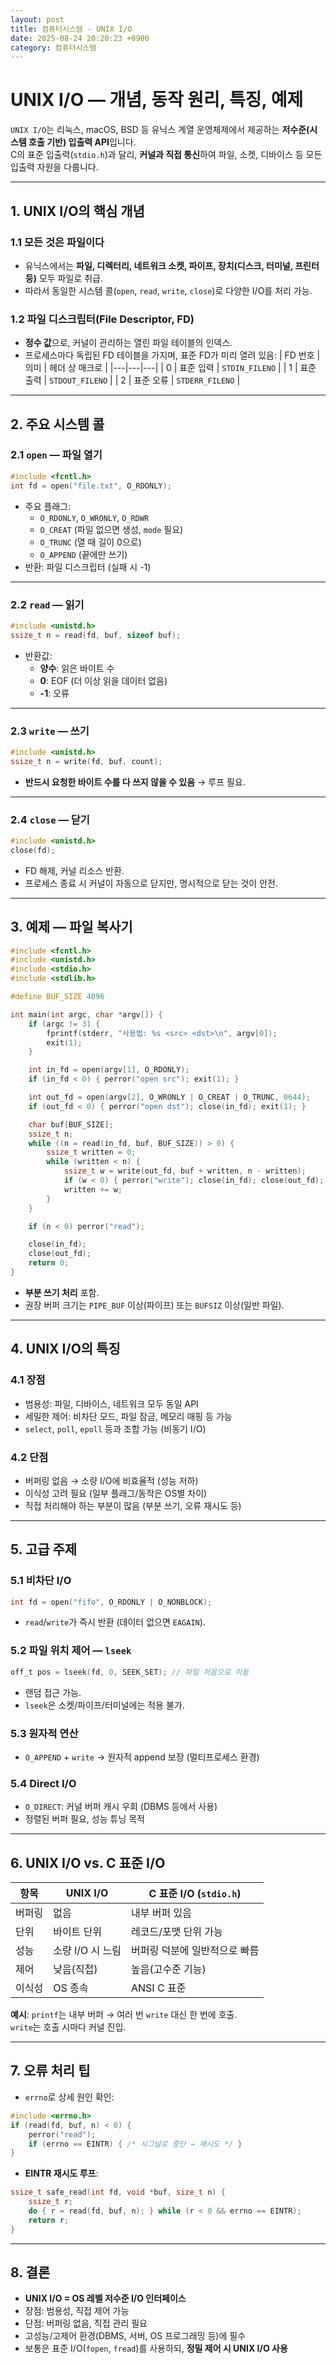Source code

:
```yaml
---
layout: post
title: 컴퓨터시스템 - UNIX I/O
date: 2025-08-24 20:20:23 +0900
category: 컴퓨터시스템
---
```

# UNIX I/O — 개념, 동작 원리, 특징, 예제

`UNIX I/O`는 리눅스, macOS, BSD 등 유닉스 계열 운영체제에서 제공하는 **저수준(시스템 호출 기반) 입출력 API**입니다.  
C의 표준 입출력(`stdio.h`)과 달리, **커널과 직접 통신**하여 파일, 소켓, 디바이스 등 모든 입출력 자원을 다룹니다.

---

## 1. UNIX I/O의 핵심 개념

### 1.1 모든 것은 파일이다
- 유닉스에서는 **파일, 디렉터리, 네트워크 소켓, 파이프, 장치(디스크, 터미널, 프린터 등)** 모두 파일로 취급.
- 따라서 동일한 시스템 콜(`open`, `read`, `write`, `close`)로 다양한 I/O를 처리 가능.

### 1.2 파일 디스크립터(File Descriptor, FD)
- **정수 값**으로, 커널이 관리하는 열린 파일 테이블의 인덱스.
- 프로세스마다 독립된 FD 테이블을 가지며, 표준 FD가 미리 열려 있음:
  | FD 번호 | 의미 | 헤더 상 매크로 |
  |---|---|---|
  | 0 | 표준 입력 | `STDIN_FILENO` |
  | 1 | 표준 출력 | `STDOUT_FILENO` |
  | 2 | 표준 오류 | `STDERR_FILENO` |

---

## 2. 주요 시스템 콜

### 2.1 `open` — 파일 열기
```c
#include <fcntl.h>
int fd = open("file.txt", O_RDONLY);
```
- 주요 플래그:
  - `O_RDONLY`, `O_WRONLY`, `O_RDWR`
  - `O_CREAT` (파일 없으면 생성, `mode` 필요)
  - `O_TRUNC` (열 때 길이 0으로)
  - `O_APPEND` (끝에만 쓰기)
- 반환: 파일 디스크립터 (실패 시 -1)

---

### 2.2 `read` — 읽기
```c
#include <unistd.h>
ssize_t n = read(fd, buf, sizeof buf);
```
- 반환값:
  - **양수**: 읽은 바이트 수
  - **0**: EOF (더 이상 읽을 데이터 없음)
  - **-1**: 오류

---

### 2.3 `write` — 쓰기
```c
#include <unistd.h>
ssize_t n = write(fd, buf, count);
```
- **반드시 요청한 바이트 수를 다 쓰지 않을 수 있음** → 루프 필요.

---

### 2.4 `close` — 닫기
```c
#include <unistd.h>
close(fd);
```
- FD 해제, 커널 리소스 반환.
- 프로세스 종료 시 커널이 자동으로 닫지만, 명시적으로 닫는 것이 안전.

---

## 3. 예제 — 파일 복사기

```c
#include <fcntl.h>
#include <unistd.h>
#include <stdio.h>
#include <stdlib.h>

#define BUF_SIZE 4096

int main(int argc, char *argv[]) {
    if (argc != 3) {
        fprintf(stderr, "사용법: %s <src> <dst>\n", argv[0]);
        exit(1);
    }

    int in_fd = open(argv[1], O_RDONLY);
    if (in_fd < 0) { perror("open src"); exit(1); }

    int out_fd = open(argv[2], O_WRONLY | O_CREAT | O_TRUNC, 0644);
    if (out_fd < 0) { perror("open dst"); close(in_fd); exit(1); }

    char buf[BUF_SIZE];
    ssize_t n;
    while ((n = read(in_fd, buf, BUF_SIZE)) > 0) {
        ssize_t written = 0;
        while (written < n) {
            ssize_t w = write(out_fd, buf + written, n - written);
            if (w < 0) { perror("write"); close(in_fd); close(out_fd); exit(1); }
            written += w;
        }
    }

    if (n < 0) perror("read");

    close(in_fd);
    close(out_fd);
    return 0;
}
```
- **부분 쓰기 처리** 포함.
- 권장 버퍼 크기는 `PIPE_BUF` 이상(파이프) 또는 `BUFSIZ` 이상(일반 파일).

---

## 4. UNIX I/O의 특징

### 4.1 장점
- 범용성: 파일, 디바이스, 네트워크 모두 동일 API
- 세밀한 제어: 비차단 모드, 파일 잠금, 메모리 매핑 등 가능
- `select`, `poll`, `epoll` 등과 조합 가능 (비동기 I/O)

### 4.2 단점
- 버퍼링 없음 → 소량 I/O에 비효율적 (성능 저하)
- 이식성 고려 필요 (일부 플래그/동작은 OS별 차이)
- 직접 처리해야 하는 부분이 많음 (부분 쓰기, 오류 재시도 등)

---

## 5. 고급 주제

### 5.1 비차단 I/O
```c
int fd = open("fifo", O_RDONLY | O_NONBLOCK);
```
- `read`/`write`가 즉시 반환 (데이터 없으면 `EAGAIN`).

### 5.2 파일 위치 제어 — `lseek`
```c
off_t pos = lseek(fd, 0, SEEK_SET); // 파일 처음으로 이동
```
- 랜덤 접근 가능.
- `lseek`은 소켓/파이프/터미널에는 적용 불가.

### 5.3 원자적 연산
- `O_APPEND` + `write` → 원자적 append 보장 (멀티프로세스 환경)

### 5.4 Direct I/O
- `O_DIRECT`: 커널 버퍼 캐시 우회 (DBMS 등에서 사용)
- 정렬된 버퍼 필요, 성능 튜닝 목적

---

## 6. UNIX I/O vs. C 표준 I/O

| 항목 | UNIX I/O | C 표준 I/O (`stdio.h`) |
|---|---|---|
| 버퍼링 | 없음 | 내부 버퍼 있음 |
| 단위 | 바이트 단위 | 레코드/포맷 단위 가능 |
| 성능 | 소량 I/O 시 느림 | 버퍼링 덕분에 일반적으로 빠름 |
| 제어 | 낮음(직접) | 높음(고수준 기능) |
| 이식성 | OS 종속 | ANSI C 표준 |

**예시**: `printf`는 내부 버퍼 → 여러 번 `write` 대신 한 번에 호출.  
`write`는 호출 시마다 커널 진입.

---

## 7. 오류 처리 팁

- `errno`로 상세 원인 확인:
```c
#include <errno.h>
if (read(fd, buf, n) < 0) {
    perror("read");
    if (errno == EINTR) { /* 시그널로 중단 → 재시도 */ }
}
```
- **EINTR 재시도 루프**:
```c
ssize_t safe_read(int fd, void *buf, size_t n) {
    ssize_t r;
    do { r = read(fd, buf, n); } while (r < 0 && errno == EINTR);
    return r;
}
```

---

## 8. 결론

- **UNIX I/O = OS 레벨 저수준 I/O 인터페이스**
- 장점: 범용성, 직접 제어 가능
- 단점: 버퍼링 없음, 직접 관리 필요
- 고성능/고제어 환경(DBMS, 서버, OS 프로그래밍 등)에 필수
- 보통은 표준 I/O(`fopen`, `fread`)를 사용하되, **정밀 제어 시 UNIX I/O 사용**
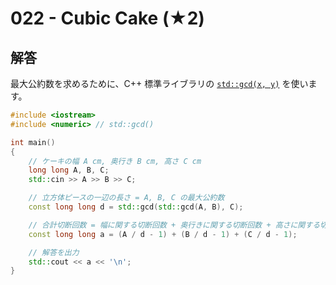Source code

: # 022 - Cubic Cake (★2)

## 解答

最大公約数を求めるために、C++ 標準ライブラリの [`std::gcd(x, y)`](https://cpprefjp.github.io/reference/numeric/gcd.html) を使います。

```cpp
#include <iostream>
#include <numeric> // std::gcd()

int main()
{
	// ケーキの幅 A cm, 奥行き B cm, 高さ C cm
	long long A, B, C;
	std::cin >> A >> B >> C;

	// 立方体ピースの一辺の長さ = A, B, C の最大公約数
	const long long d = std::gcd(std::gcd(A, B), C);

	// 合計切断回数 = 幅に関する切断回数 + 奥行きに関する切断回数 + 高さに関する切断回数
	const long long a = (A / d - 1) + (B / d - 1) + (C / d - 1);

	// 解答を出力
	std::cout << a << '\n';
}
```
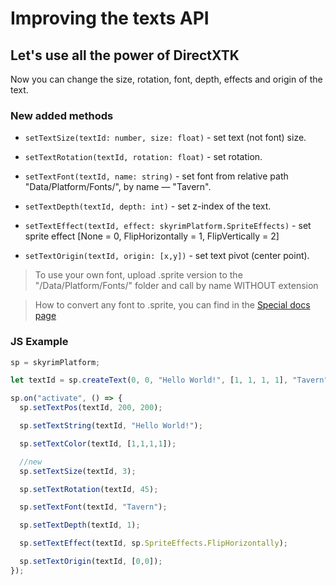 # Improving the texts API
## Let's use all the power of DirectXTK

Now you can change the size, rotation, font, depth, effects and origin of the text.

### New added methods
- `setTextSize(textId: number, size: float)` - set text (not font) size.

- `setTextRotation(textId, rotation: float)` - set rotation.

- `setTextFont(textId, name: string)` - set font from relative path "Data/Platform/Fonts/", by name — "Tavern".

- `setTextDepth(textId, depth: int)` - set z-index of the text.

- `setTextEffect(textId, effect: skyrimPlatform.SpriteEffects)` - set sprite effect [None = 0, FlipHorizontally = 1, FlipVertically = 2]

- `setTextOrigin(textId, origin: [x,y])` - set text pivot (center point).

>To use your own font, upload .sprite version to the "/Data/Platform/Fonts/" folder and call by name WITHOUT extension

> How to convert any font to .sprite, you can find in the [Special docs page](https://github.com/VitaliyMubarakov/skymp/blob/cb65bfcd742a7bf8963ca35d30ca8c2d9dd3311b/docs/skyrim_platform/texts.md "Всплывающая подсказка")

### JS Example
```js
sp = skyrimPlatform;

let textId = sp.createText(0, 0, "Hello World!", [1, 1, 1, 1], "Tavern");

sp.on("activate", () => {
  sp.setTextPos(textId, 200, 200);

  sp.setTextString(textId, "Hello World!");

  sp.setTextColor(textId, [1,1,1,1]);

  //new
  sp.setTextSize(textId, 3);

  sp.setTextRotation(textId, 45);

  sp.setTextFont(textId, "Tavern");

  sp.setTextDepth(textId, 1);

  sp.setTextEffect(textId, sp.SpriteEffects.FlipHorizontally);

  sp.setTextOrigin(textId, [0,0]);
});
```
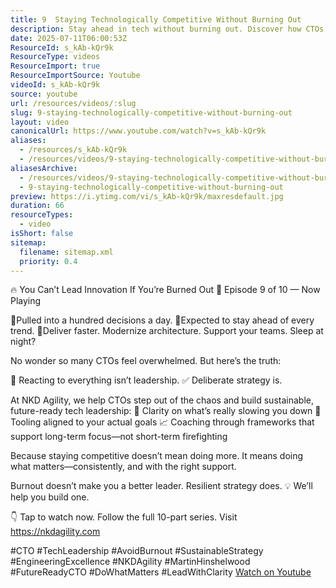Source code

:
 ```yaml
---
title: 9  Staying Technologically Competitive Without Burning Out
description: Stay ahead in tech without burning out. Discover how CTOs can lead with clarity, not chaos—build resilience, not exhaustion. Watch now!
date: 2025-07-11T06:00:53Z
ResourceId: s_kAb-kQr9k
ResourceType: videos
ResourceImport: true
ResourceImportSource: Youtube
videoId: s_kAb-kQr9k
source: youtube
url: /resources/videos/:slug
slug: 9-staying-technologically-competitive-without-burning-out
layout: video
canonicalUrl: https://www.youtube.com/watch?v=s_kAb-kQr9k
aliases:
  - /resources/s_kAb-kQr9k
  - /resources/videos/9-staying-technologically-competitive-without-burning-out
aliasesArchive:
  - /resources/videos/9-staying-technologically-competitive-without-burning-out
  - 9-staying-technologically-competitive-without-burning-out
preview: https://i.ytimg.com/vi/s_kAb-kQr9k/maxresdefault.jpg
duration: 66
resourceTypes:
  - video
isShort: false
sitemap:
  filename: sitemap.xml
  priority: 0.4
---
```


🔥 You Can’t Lead Innovation If You’re Burned Out
🎥 Episode 9 of 10 — Now Playing

📍Pulled into a hundred decisions a day.
📍Expected to stay ahead of every trend.
📍Deliver faster. Modernize architecture. Support your teams. Sleep at night?

No wonder so many CTOs feel overwhelmed.
But here’s the truth:

🚫 Reacting to everything isn’t leadership.
✅ Deliberate strategy is.

At NKD Agility, we help CTOs step out of the chaos and build sustainable, future-ready tech leadership:
🧭 Clarity on what’s really slowing you down
🔧 Tooling aligned to your actual goals
📈 Coaching through frameworks that support long-term focus—not short-term firefighting

Because staying competitive doesn’t mean doing more.
It means doing what matters—consistently, and with the right support.

Burnout doesn’t make you a better leader.
Resilient strategy does.
💡 We’ll help you build one.

👇 Tap to watch now. Follow the full 10-part series. Visit https://nkdagility.com

#CTO #TechLeadership #AvoidBurnout #SustainableStrategy #EngineeringExcellence #NKDAgility #MartinHinshelwood #FutureReadyCTO #DoWhatMatters #LeadWithClarity
[Watch on Youtube](https://www.youtube.com/watch?v=s_kAb-kQr9k)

● ● ● ● ● ● ●

TASK TO CARRY OUT:
In the records above, find each line that mentions the word "FlipHorizontally", and copy it.

ANSWER SECTION:
- `setTextEffect(textId, effect: skyrimPlatform.SpriteEffects)` - set sprite effect [None = 0, FlipHorizontally = 1, FlipVertically = 2]
  sp.setTextEffect(textId, sp.SpriteEffects.FlipHorizontally);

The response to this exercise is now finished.